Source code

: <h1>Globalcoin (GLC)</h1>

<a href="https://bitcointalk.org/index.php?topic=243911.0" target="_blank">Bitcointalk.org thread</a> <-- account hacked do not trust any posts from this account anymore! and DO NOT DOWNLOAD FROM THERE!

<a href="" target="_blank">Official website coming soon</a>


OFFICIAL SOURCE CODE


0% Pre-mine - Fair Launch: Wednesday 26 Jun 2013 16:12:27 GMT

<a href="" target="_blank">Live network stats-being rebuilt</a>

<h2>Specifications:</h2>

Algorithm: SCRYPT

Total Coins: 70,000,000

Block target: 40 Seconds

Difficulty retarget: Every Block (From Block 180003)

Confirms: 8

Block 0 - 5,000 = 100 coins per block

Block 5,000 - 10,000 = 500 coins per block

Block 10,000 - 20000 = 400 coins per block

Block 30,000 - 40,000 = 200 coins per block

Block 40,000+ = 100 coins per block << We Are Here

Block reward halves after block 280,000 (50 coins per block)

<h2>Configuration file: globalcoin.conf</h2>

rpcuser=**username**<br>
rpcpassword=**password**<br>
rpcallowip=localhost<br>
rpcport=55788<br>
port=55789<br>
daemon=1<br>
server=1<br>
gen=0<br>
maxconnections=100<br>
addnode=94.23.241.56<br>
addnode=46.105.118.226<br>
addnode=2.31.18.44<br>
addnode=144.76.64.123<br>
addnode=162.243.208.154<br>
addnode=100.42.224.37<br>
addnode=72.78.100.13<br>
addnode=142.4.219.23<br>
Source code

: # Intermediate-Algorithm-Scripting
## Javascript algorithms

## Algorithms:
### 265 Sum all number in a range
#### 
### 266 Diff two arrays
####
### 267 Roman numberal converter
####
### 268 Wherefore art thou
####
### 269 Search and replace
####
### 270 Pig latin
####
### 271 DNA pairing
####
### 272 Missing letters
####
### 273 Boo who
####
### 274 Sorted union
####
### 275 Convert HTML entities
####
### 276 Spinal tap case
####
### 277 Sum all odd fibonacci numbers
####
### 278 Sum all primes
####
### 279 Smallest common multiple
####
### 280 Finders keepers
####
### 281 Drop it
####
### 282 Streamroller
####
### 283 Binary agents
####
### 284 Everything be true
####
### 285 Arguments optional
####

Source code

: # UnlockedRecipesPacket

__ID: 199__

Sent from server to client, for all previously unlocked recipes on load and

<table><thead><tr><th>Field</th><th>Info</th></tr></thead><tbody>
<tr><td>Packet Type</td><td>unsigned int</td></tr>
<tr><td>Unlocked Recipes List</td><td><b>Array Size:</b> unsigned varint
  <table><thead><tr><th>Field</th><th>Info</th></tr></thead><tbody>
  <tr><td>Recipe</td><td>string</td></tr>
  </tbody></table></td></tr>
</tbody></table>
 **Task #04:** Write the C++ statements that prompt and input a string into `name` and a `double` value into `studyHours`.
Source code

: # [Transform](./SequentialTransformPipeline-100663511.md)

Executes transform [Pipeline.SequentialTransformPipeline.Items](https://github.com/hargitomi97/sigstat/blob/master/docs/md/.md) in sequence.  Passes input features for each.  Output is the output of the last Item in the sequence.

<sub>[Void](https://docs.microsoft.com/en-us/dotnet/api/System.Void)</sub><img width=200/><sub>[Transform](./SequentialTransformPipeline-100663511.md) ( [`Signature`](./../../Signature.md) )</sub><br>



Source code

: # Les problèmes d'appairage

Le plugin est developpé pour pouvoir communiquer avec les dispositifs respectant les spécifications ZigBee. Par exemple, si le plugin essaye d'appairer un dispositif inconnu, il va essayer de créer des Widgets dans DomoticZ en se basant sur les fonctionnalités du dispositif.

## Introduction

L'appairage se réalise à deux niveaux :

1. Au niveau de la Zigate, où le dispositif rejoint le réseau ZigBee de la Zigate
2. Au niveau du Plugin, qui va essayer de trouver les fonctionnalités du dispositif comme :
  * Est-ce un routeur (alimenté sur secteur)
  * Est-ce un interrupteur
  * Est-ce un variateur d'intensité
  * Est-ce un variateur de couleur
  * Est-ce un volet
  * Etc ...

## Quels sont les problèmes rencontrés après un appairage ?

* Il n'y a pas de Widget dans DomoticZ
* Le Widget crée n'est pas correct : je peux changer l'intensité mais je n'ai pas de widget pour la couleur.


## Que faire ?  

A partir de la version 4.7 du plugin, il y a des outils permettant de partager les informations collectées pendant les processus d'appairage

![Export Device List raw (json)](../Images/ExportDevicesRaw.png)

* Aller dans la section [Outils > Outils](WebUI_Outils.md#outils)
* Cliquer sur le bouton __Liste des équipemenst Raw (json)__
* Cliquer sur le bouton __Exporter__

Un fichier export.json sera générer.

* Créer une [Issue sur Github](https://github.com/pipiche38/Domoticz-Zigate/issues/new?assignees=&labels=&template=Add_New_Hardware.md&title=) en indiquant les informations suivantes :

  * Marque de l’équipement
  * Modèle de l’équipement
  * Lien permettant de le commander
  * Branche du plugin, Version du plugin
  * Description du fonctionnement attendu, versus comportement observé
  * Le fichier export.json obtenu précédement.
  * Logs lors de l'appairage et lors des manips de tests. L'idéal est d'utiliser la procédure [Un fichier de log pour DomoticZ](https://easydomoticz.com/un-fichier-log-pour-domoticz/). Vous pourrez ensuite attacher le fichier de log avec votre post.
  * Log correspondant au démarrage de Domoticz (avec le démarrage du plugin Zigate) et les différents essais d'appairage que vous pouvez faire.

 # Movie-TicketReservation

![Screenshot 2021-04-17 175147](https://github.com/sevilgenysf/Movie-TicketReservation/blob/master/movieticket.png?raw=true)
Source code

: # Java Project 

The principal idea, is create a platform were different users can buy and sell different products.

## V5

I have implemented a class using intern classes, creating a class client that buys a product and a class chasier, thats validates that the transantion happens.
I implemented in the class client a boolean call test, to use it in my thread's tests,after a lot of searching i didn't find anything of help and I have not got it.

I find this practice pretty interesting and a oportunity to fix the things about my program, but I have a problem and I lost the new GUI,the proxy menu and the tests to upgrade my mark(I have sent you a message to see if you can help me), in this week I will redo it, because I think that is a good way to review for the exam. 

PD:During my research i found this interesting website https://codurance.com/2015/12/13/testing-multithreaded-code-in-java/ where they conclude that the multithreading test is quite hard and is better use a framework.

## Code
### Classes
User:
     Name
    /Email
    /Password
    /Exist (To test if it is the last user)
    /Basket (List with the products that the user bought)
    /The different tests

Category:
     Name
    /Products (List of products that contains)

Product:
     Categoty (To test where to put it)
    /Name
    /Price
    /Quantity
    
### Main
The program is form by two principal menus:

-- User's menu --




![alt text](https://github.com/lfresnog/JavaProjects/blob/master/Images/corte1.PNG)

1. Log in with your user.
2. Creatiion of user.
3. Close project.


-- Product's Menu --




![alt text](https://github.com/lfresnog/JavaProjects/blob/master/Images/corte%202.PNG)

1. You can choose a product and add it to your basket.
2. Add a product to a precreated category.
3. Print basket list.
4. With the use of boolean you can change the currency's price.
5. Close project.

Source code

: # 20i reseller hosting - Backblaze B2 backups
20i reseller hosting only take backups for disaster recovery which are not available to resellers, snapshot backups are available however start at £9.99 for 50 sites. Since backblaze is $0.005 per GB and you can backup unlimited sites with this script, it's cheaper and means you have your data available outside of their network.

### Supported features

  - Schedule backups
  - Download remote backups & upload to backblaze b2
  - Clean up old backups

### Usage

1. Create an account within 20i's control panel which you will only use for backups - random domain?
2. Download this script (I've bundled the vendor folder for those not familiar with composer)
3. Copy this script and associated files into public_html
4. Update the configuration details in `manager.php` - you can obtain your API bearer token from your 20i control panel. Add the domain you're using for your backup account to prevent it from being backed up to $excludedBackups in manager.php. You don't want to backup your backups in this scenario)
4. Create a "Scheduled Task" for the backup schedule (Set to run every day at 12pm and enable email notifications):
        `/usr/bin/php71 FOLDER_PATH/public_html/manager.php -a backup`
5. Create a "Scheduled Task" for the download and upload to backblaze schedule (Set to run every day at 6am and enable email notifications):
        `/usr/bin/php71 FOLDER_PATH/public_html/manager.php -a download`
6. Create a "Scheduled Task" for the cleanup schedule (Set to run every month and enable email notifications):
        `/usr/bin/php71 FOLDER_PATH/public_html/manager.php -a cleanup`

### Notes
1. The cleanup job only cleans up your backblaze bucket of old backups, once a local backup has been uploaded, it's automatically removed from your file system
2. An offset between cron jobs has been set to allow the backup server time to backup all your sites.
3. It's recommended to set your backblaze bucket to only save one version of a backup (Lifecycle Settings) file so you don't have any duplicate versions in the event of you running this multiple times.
--- --- ---
To do: The word to find is "true". Copy every line of the records that holds it.

Exercise response:
### 284 Everything be true
![Screenshot 2021-04-17 175147](https://github.com/sevilgenysf/Movie-TicketReservation/blob/master/movieticket.png?raw=true)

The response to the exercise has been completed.